⁶⁴Cu-Labeled CB-TE2A and diamsar-conjugated RGD peptide analogs for targeting angiogenesis: comparison of their biological activity

Objectives: The α_vβ₃ integrin is a cell adhesion molecule known to be involved in stages of angiogenesis and metastasis. In this study, the chelators CB-TE2A and diamsar were conjugated to cyclic RGDyK and RGDfD and the biological properties of ⁶⁴Cu-labeled peptides were compared. Methods: CB-TE2A-c(RGDyK) and diamsar-c(RGDfD) were labeled with ⁶⁴Cu in 0.1 M NH₄OAc (pH=8) at 95°C and 25°C, respectively. PET and biodistribution studies were carried out on M21 (α_vβ₃-positive) and M21L (α_v-negative) melanoma-bearing mice. Binding affinity of the Cu-chelator-RGD peptides to α_vβ₃ integrins was determined by a competitive binding affinity assay. Results: Biological studies showed higher concentration of ⁶⁴Cu-CB-TE2A-c(RGDyK) in M21 tumor compared to M21L tumor at 1 and 4 h pi. Tumor concentration of ⁶⁴Cu-CB-TE2A-c(RGDyK) was higher than that of ⁶⁴Cu-diamsar-c(RGDfD).
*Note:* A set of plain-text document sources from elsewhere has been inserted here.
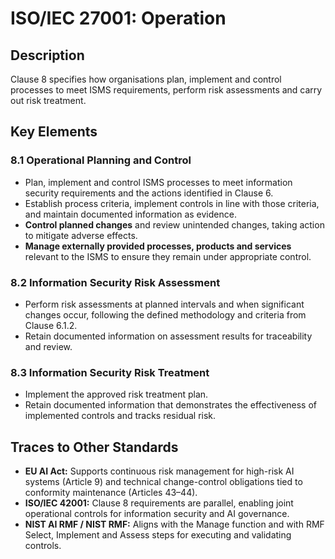 # ISO/IEC 27001: Operation

## Description

Clause 8 specifies how organisations plan, implement and control processes to meet ISMS requirements, perform risk assessments and carry out risk treatment.

## Key Elements

### 8.1 Operational Planning and Control

* Plan, implement and control ISMS processes to meet information security requirements and the actions identified in Clause 6.
* Establish process criteria, implement controls in line with those criteria, and maintain documented information as evidence.
* **Control planned changes** and review unintended changes, taking action to mitigate adverse effects.
* **Manage externally provided processes, products and services** relevant to the ISMS to ensure they remain under appropriate control.

### 8.2 Information Security Risk Assessment

* Perform risk assessments at planned intervals and when significant changes occur, following the defined methodology and criteria from Clause 6.1.2.
* Retain documented information on assessment results for traceability and review.

### 8.3 Information Security Risk Treatment

* Implement the approved risk treatment plan.
* Retain documented information that demonstrates the effectiveness of implemented controls and tracks residual risk.

## Traces to Other Standards

* **EU AI Act:** Supports continuous risk management for high-risk AI systems (Article 9) and technical change-control obligations tied to conformity maintenance (Articles 43–44).
* **ISO/IEC 42001:** Clause 8 requirements are parallel, enabling joint operational controls for information security and AI governance.
* **NIST AI RMF / NIST RMF:** Aligns with the Manage function and with RMF Select, Implement and Assess steps for executing and validating controls.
The difference is not due to differing binding affinities, since similar values were obtained for the agents. Compared to ⁶⁴Cu-diamsar-c(RGDfD), there is more rapid liver and blood clearance of ⁶⁴Cu-CB-TE2A-c(RGDyK), resulting in a lower liver and blood concentration at 24 h pi. Both ⁶⁴Cu-labeled RGD peptides show similar binding affinities to α_vβ₃. The differences in their biodistribution properties are likely related to different linkers, charges and lipophilicities. The M21 tumor is clearly visualized with ⁶⁴Cu-CB-TE2A-c(RGDyK) by microPET imaging. Administration of c(RGDyK) as a block significantly reduced the tumor concentration; however, the radioactivity background was also decreased by the blocking dose. Conclusions: Both ⁶⁴Cu-CB-TE2A-c(RGDyK) and ⁶⁴Cu-diamsar-c(RGDfD) are potential candidates for imaging tumor angiogenesis. For diamsar-c(RGDfD), a linker may be needed between the Cu-chelator moiety and the RGD peptide to achieve optimal in vivo tumor concentration and clearance from nontarget organs.